I had the chance to stay on Tybee for a week starting on Sept 16th.  The Island had already recovered well from the hurricane surge the week before and 95% of the businesses and restaurants were back in business.  We stayed in a condo right at the pier (Sand Piper) and it we really enjoyed it.

We normally fish from the pier but it had a little damage from the storm and didn't open until the last day we were there.  That was fine though as the fishing from the beach was great.  We never caught a big bull red, but we caught numerous other fish including, Trout, pompano, redfish (some nice slot fish), Black drum, whiting, sharks, stingrays, ladyfish and bluefish.  

We fished the jetties on both ends of the island with fresh shrimp and finger mullet.  The mullet were pretty thick in the surf and it was no problem keeping plenty on hand for bait.


----------



## Bream Pole (Sep 28, 2017)

nice fish  thanks for the post


----------



## Jimmy Lee Armel (Sep 29, 2017)

Dude that's awesome. Well done


----------



## GLS (Sep 29, 2017)

That's fine fishing.  No prettier or tastier fish than pompano.  That's a big pompano.  Were any other pomps caught?


----------



## sea trout (Sep 29, 2017)

Excellent!!!!!!!!!!!!


----------



## weagle (Sep 29, 2017)

GLS said:


> That's fine fishing.  No prettier or tastier fish than pompano.  That's a big pompano.  Were any other pomps caught?

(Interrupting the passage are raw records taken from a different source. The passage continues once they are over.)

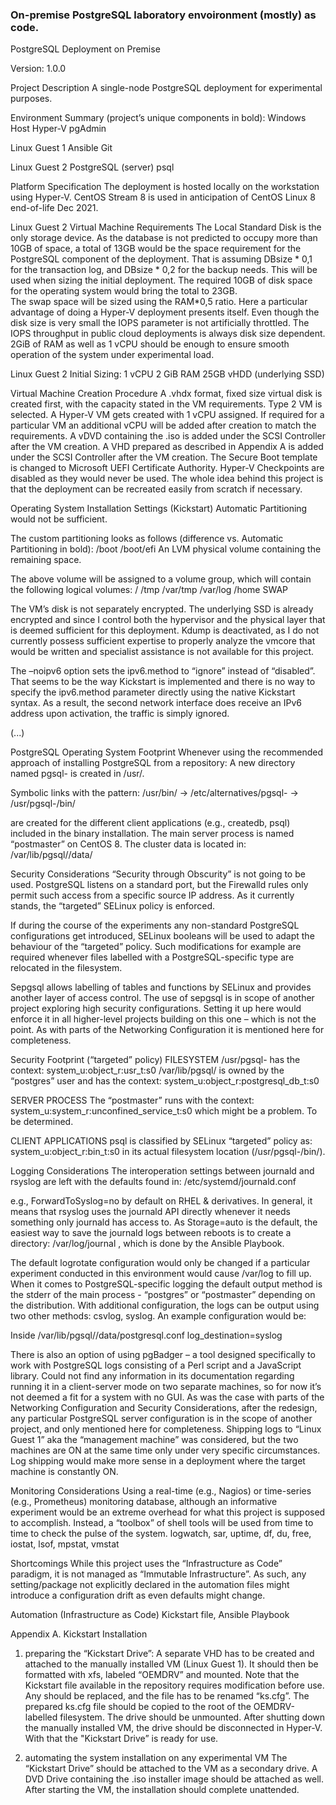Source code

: 
### On-premise PostgreSQL laboratory envoironment (mostly) as code.
PostgreSQL Deployment on Premise 

Version: 1.0.0 


Project Description 
A single-node PostgreSQL deployment for experimental purposes. 


Environment Summary (project’s unique components in bold): 
Windows Host 
Hyper-V
pgAdmin

Linux Guest 1 
Ansible
Git

Linux Guest 2 
PostgreSQL (server) 
psql 


Platform Specification 
The deployment is hosted locally on the workstation using Hyper-V. 
CentOS Stream 8 is used in anticipation of CentOS Linux 8 end-of-life Dec 2021. 


Linux Guest 2 Virtual Machine Requirements 
The Local Standard Disk is the only storage device. 
As the database is not predicted to occupy more than 10GB of space, a total of 13GB would be the space requirement for the PostgreSQL component of the deployment. That is assuming DBsize * 0,1 for the transaction log, and DBsize * 0,2 for the backup needs. This will be used when sizing the initial deployment. 
The required 10GB of disk space for the operating system would bring the total to 23GB.  
The swap space will be sized using the RAM*0,5 ratio. 
Here a particular advantage of doing a Hyper-V deployment presents itself. Even though the disk size is very small the IOPS parameter is not artificially throttled. The IOPS throughput in public cloud deployments is always disk size dependent. 
2GiB of RAM as well as 1 vCPU should be enough to ensure smooth operation of the system under experimental load. 

Linux Guest 2 Initial Sizing: 
1 vCPU 
2 GiB RAM 
25GB vHDD (underlying SSD) 


Virtual Machine Creation Procedure 
A .vhdx format, fixed size virtual disk is created first, with the capacity stated in the VM requirements. 
Type 2 VM is selected. 
A Hyper-V VM gets created with 1 vCPU assigned. If required for a particular VM an additional vCPU will be added after creation to match the requirements. 
A vDVD containing the .iso is added under the SCSI Controller after the VM creation. 
A VHD prepared as described in Appendix A is added under the SCSI Controller after the VM creation. 
The Secure Boot template is changed to Microsoft UEFI Certificate Authority. 
Hyper-V Checkpoints are disabled as they would never be used. The whole idea behind this project is that the deployment can be recreated easily from scratch if necessary. 
 

Operating System Installation Settings (Kickstart) 
Automatic Partitioning would not be sufficient. 

The custom partitioning looks as follows (difference vs. Automatic Partitioning in bold): 
/boot 
/boot/efi 
An LVM physical volume containing the remaining space. 

The above volume will be assigned to a volume group, which will contain the following logical volumes: 
/
/tmp 
/var/tmp 
/var/log 
/home 
SWAP 

The VM’s disk is not separately encrypted. The underlying SSD is already encrypted and since I control both the hypervisor and the physical layer that is deemed sufficient for this deployment. 
Kdump is deactivated, as I do not currently possess sufficient expertise to properly analyze the vmcore that would be written and specialist assistance is not available for this project. 

The –noipv6 option sets the ipv6.method to “ignore” instead of “disabled”. That seems to be the way Kickstart is implemented and there is no way to specify the ipv6.method parameter directly using the native Kickstart syntax. 
As a result, the second network interface does receive an IPv6 address upon activation, the traffic is simply ignored. 

(...)


PostgreSQL Operating System Footprint 
Whenever using the recommended approach of installing PostgreSQL from a repository:
A new directory named pgsql-<version> is created in /usr/. 

Symbolic links with the pattern: 
/usr/bin/<command> -> 
/etc/alternatives/pgsql-<command> -> 
/usr/pgsql-<version>/bin/<command> 

are created for the different client applications (e.g., createdb, psql) included in the binary installation. 
The main server process is named “postmaster” on CentOS 8. 
The cluster data is located in: 
/var/lib/pgsql/<version>/data/ 


Security Considerations 
“Security through Obscurity” is not going to be used. PostgreSQL listens on a standard port, but the Firewalld rules only permit such access from a specific source IP address. 
As it currently stands, the “targeted” SELinux policy is enforced. 

If during the course of the experiments any non-standard PostgreSQL configurations get introduced, SELinux booleans will be used to adapt the behaviour of the “targeted” policy. Such modifications for example are required whenever files labelled with a PostgreSQL-specific type are relocated in the filesystem. 

Sepgsql allows labelling of tables and functions by SELinux and provides another layer of access control. The use of sepgsql is in scope of another project exploring high security configurations. Setting it up here would enforce it in all higher-level projects building on this one – which is not the point. As with parts of the Networking Configuration it is mentioned here for completeness. 


Security Footprint (“targeted” policy) 
FILESYSTEM 
/usr/pgsql-<version> has the context: 
system_u:object_r:usr_t:s0 
/var/lib/pgsql/ is owned by the “postgres” user and has the context: 
system_u:object_r:postgresql_db_t:s0 

SERVER PROCESS 
The “postmaster” runs with the context: 
system_u:system_r:unconfined_service_t:s0 
which might be a problem. To be determined. 

CLIENT APPLICATIONS 
psql is classified by SELinux “targeted” policy as: 
system_u:object_r:bin_t:s0 
in its actual filesystem location (/usr/pgsql-<version>/bin/). 
 

Logging Considerations 
The interoperation settings between journald and rsyslog are left with the defaults found in: 
/etc/systemd/journald.conf 

e.g., ForwardToSyslog=no by default on RHEL & derivatives. In general, it means that rsyslog uses the journald API directly whenever it needs something only journald has access to. 
As Storage=auto is the default, the easiest way to save the journald logs between reboots is to create a directory: 
/var/log/journal 
, which is done by the Ansible Playbook. 

The default logrotate configuration would only be changed if a particular experiment conducted in this environment would cause /var/log to fill up. 
When it comes to PostgreSQL-specific logging the default output method is the stderr of the main process - “postgres” or “postmaster” depending on the distribution. With additional configuration, the logs can be output using two other methods: csvlog, syslog. An example configuration would be: 

Inside /var/lib/pgsql/<version>/data/postgresql.conf 
log_destination=syslog 

There is also an option of using pgBadger – a tool designed specifically to work with PostgreSQL logs consisting of a Perl script and a JavaScript library. Could not find any information in its documentation regarding running it in a client-server mode on two separate machines, so for now it’s not deemed a fit for a system with no GUI. 
As was the case with parts of the Networking Configuration and Security Considerations, after the redesign, any particular PostgreSQL server configuration is in the scope of another project, and only mentioned here for completeness. 
Shipping logs to “Linux Guest 1” aka the “management machine” was considered, but the two machines are ON at the same time only under very specific circumstances. Log shipping would make more sense in a deployment where the target machine is constantly ON. 
 

Monitoring Considerations 
Using a real-time (e.g., Nagios) or time-series (e.g., Prometheus) monitoring database, although an informative experiment would be an extreme overhead for what this project is supposed to accomplish. 
Instead, a “toolbox” of shell tools will be used from time to time to check the pulse of the system. 
logwatch, sar, uptime, df, du, free, iostat, lsof, mpstat, vmstat 
 

Shortcomings 
While this project uses the “Infrastructure as Code” paradigm, it is not managed as “Immutable Infrastructure”. As such, any setting/package not explicitly declared in the automation files might introduce a configuration drift as even defaults might change. 


Automation (Infrastructure as Code) 
Kickstart file, Ansible Playbook 


Appendix A. Kickstart Installation 
1) preparing the “Kickstart Drive”: 
A separate VHD has to be created and attached to the manually installed VM (Linux Guest 1). 
It should then be formatted with xfs, labeled “OEMDRV” and mounted. 
Note that the Kickstart file available in the repository requires modification before use. Any <placeholders> should be replaced, and the file has to be renamed “ks.cfg”. 
The prepared ks.cfg file should be copied to the root of the OEMDRV-labelled filesystem. 
The drive should be unmounted. After shutting down the manually installed VM, the drive should be disconnected in Hyper-V. 
With that the "Kickstart Drive” is ready for use. 

2) automating the system installation on any experimental VM 
The “Kickstart Drive” should be attached to the VM as a secondary drive. 
A DVD Drive containing the .iso installer image should be attached as well. 
After starting the VM, the installation should complete unattended.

We caught a couple dozen pompano during the week.  Most a little bigger than your hand with a few good ones sprinkled in.  The one in the pic was the biggest.  I caught it on fresh peeled shrimp by the south Jetties.


----------



## GLS (Oct 1, 2017)

Thanks for the pompano report.  It's been years since I last caught pompano at Tybee.  There was a brief run of a couple of weeks in both the spring and fall where they were caught off the pier using live shrimp or shrimp tipped pompano jigs.  Gil


----------



## Killinstuff (Oct 3, 2017)

Nice!  And I like your old Zebco Cardinal spinning reel.  Haven't seen one of those in 25 years I bet.  Yours looks great.


----------



## Fatback1 (Oct 4, 2017)

Well done fellows. That's some pretty nice fish from the surf, very cool and thanks for sharing.


----------



## weagle (Oct 5, 2017)

Killinstuff said:


> Nice!  And I like your old Zebco Cardinal spinning reel.  Haven't seen one of those in 25 years I bet.  Yours looks great.



When I was 14 years old in 1976, I spent some of my summer's grass cutting money ($79 was a fortune) to buy a Zebco Cardinal 3.  I've been fishing with Cardinals ever since.  There was a time when it was tough to find bail springs to keep them running, but then Ebay came along.  I've caught 30 pound Stripers, bull reds, Sharks, King Mackerel and battled a 6 foot tarpon for an hour with that Saltwater Cardinal 7.


----------